Thanks for the patch. A few comments below.

> Signed-off-by: zhangyi <yi.zhang@xxxxxxxxxx>
> ---
> fs/ext3/namei.c | 6 ++++++
> fs/ext3/super.c | 1 +
> fs/ext4/namei.c | 6 ++++++
> fs/ext4/super.c | 1 +
> 4 files changed, 14 insertions(+)
>
> diff --git a/fs/ext3/namei.c b/fs/ext3/namei.c
> index 4264b9b..a2d5b34 100644
> --- a/fs/ext3/namei.c
> +++ b/fs/ext3/namei.c
> @@ -2500,6 +2500,12 @@ static int ext3_rename (struct inode * old_dir, struct dentry *old_dentry,
> }
>
> if (new_inode) {
> + if (!new_inode->i_nlink) {
> + ext3_warning (new_inode->i_sb, "ext3_rename",
> + "Removing nonexistent file (%lu), %d",
> + new_inode->i_ino, new_inode->i_nlink);
> + set_nlink(new_inode, 1);
> + }
> drop_nlink(new_inode);
> new_inode->i_ctime = CURRENT_TIME_SEC;
> }
> diff --git a/fs/ext3/super.c b/fs/ext3/super.c
> index c2870e5..90985f7 100644
> --- a/fs/ext3/super.c
> +++ b/fs/ext3/super.c
> @@ -520,6 +520,7 @@ static void ext3_destroy_inode(struct inode *inode)
> EXT3_I(inode), sizeof(struct ext3_inode_info),
> false);
> dump_stack();
> + ext3_orphan_del(NULL, inode);
> }
> call_rcu(&inode->i_rcu, ext3_i_callback);
> }

The fs/ext3 tree was deleted from the kernel in commit v4.2-rc3-25-gc290ea0
so this part of the patch should be dropped.
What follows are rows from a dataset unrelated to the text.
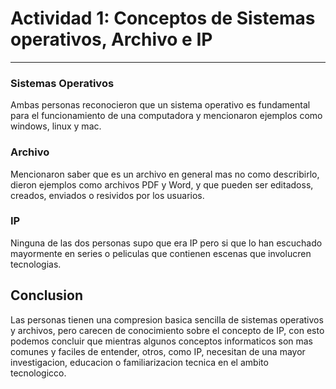# Actividad 1: Conceptos de Sistemas operativos, Archivo e IP
***
### Sistemas Operativos
Ambas personas reconocieron que un sistema operativo es fundamental para el funcionamiento de una computadora y mencionaron ejemplos como windows, linux y mac.

### Archivo
Mencionaron saber que es un archivo en general mas no como describirlo, dieron ejemplos como archivos PDF y Word, y que pueden ser editadoss, creados, enviados o resividos por los usuarios.

### IP
Ninguna de las dos personas supo que era IP pero si que lo han escuchado mayormente en series o peliculas que contienen escenas que involucren tecnologias.

## Conclusion
Las personas tienen una compresion basica sencilla de sistemas operativos y archivos, pero carecen de conocimiento sobre el concepto de IP, con esto podemos concluir que mientras algunos conceptos informaticos son mas comunes y faciles de entender, otros, como IP, necesitan de una mayor investigacion, educacion o familiarizacion tecnica en el ambito tecnologicco.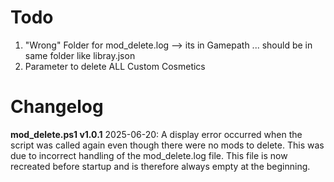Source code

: # Todo
1. "Wrong" Folder for mod_delete.log --> its in Gamepath ... should be in same folder like libray.json
2. Parameter to delete ALL Custom Cosmetics


# Changelog
**mod_delete.ps1 v1.0.1**
2025-06-20: A display error occurred when the script was called again even though there were no mods to delete. This was due to incorrect handling of the mod_delete.log file. This file is now recreated before startup and is therefore always empty at the beginning.
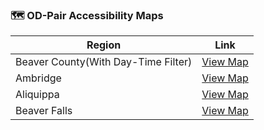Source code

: ### 🗺️ OD-Pair Accessibility Maps

|                 Region               |                                 Link                                 |
|--------------------------------------|----------------------------------------------------------------------|
| Beaver County(With Day-Time Filter)  | [View Map](https://spcgis.github.io/BCTA_Microtransit/BeaverCounty/) |
| Ambridge                             | [View Map](https://spcgis.github.io/BCTA_Microtransit/Ambridge/)     |
| Aliquippa                            | [View Map](https://spcgis.github.io/BCTA_Microtransit/Aliquippa/)    |
| Beaver Falls                         | [View Map](https://spcgis.github.io/BCTA_Microtransit/BeaverFalls/)  |
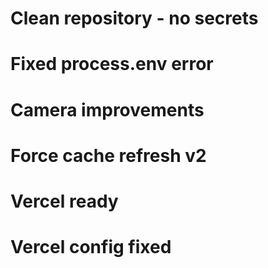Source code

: # Clean repository - no secrets
# Fixed process.env error
# Camera improvements
# Force cache refresh v2
# Vercel ready
# Vercel config fixed
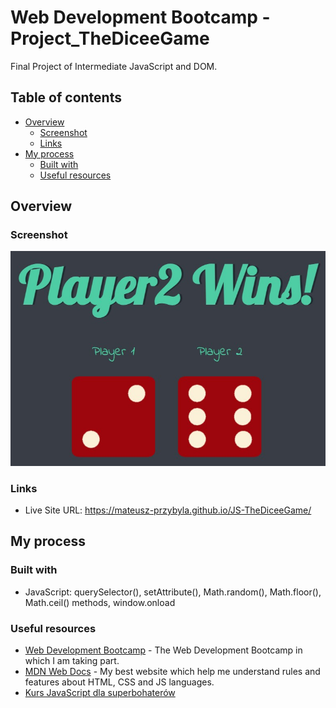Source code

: # Web Development Bootcamp - Project_TheDiceeGame

Final Project of Intermediate JavaScript and DOM.

## Table of contents

- [Overview](#overview)
  - [Screenshot](#screenshot)
  - [Links](#links)
- [My process](#my-process)
  - [Built with](#built-with)
  - [Useful resources](#useful-resources)

## Overview

### Screenshot

![](./screenshot.jpg)

### Links

- Live Site URL: https://mateusz-przybyla.github.io/JS-TheDiceeGame/

## My process

### Built with

- JavaScript: querySelector(), setAttribute(), Math.random(), Math.floor(), Math.ceil() methods, window.onload

### Useful resources

- [Web Development Bootcamp](https://www.udemy.com/course/the-complete-web-development-bootcamp/?couponCode=KEEPLEARNING) - The Web Development Bootcamp in which I am taking part.
- [MDN Web Docs](https://developer.mozilla.org/en-US/) - My best website which help me understand rules and features about HTML, CSS and JS languages.
- [Kurs JavaScript dla superbohaterów](https://kursjs.pl/)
I'm not sure how far back the
"stable" kernels are being maintained, so you may want to submit that in a
separate patch.

> diff --git a/fs/ext4/namei.c b/fs/ext4/namei.c
> index 03482c01..9852b24 100644
> --- a/fs/ext4/namei.c
> +++ b/fs/ext4/namei.c
> @@ -3697,6 +3697,12 @@ static int ext4_rename(struct inode *old_dir, struct dentry *old_dentry,
> }
>
> if (new.inode) {
> + if (new.inode->i_nlink == 0) {
> + ext4_warning(new.inode->i_sb,
> + "Removing nonexistent file (%lu), %d",
> + new.inode->i_ino, new.inode->i_nlink);

There isn't any benefit to printing i_nlink, since we already know from the
check above that it is always zero when this message is printed.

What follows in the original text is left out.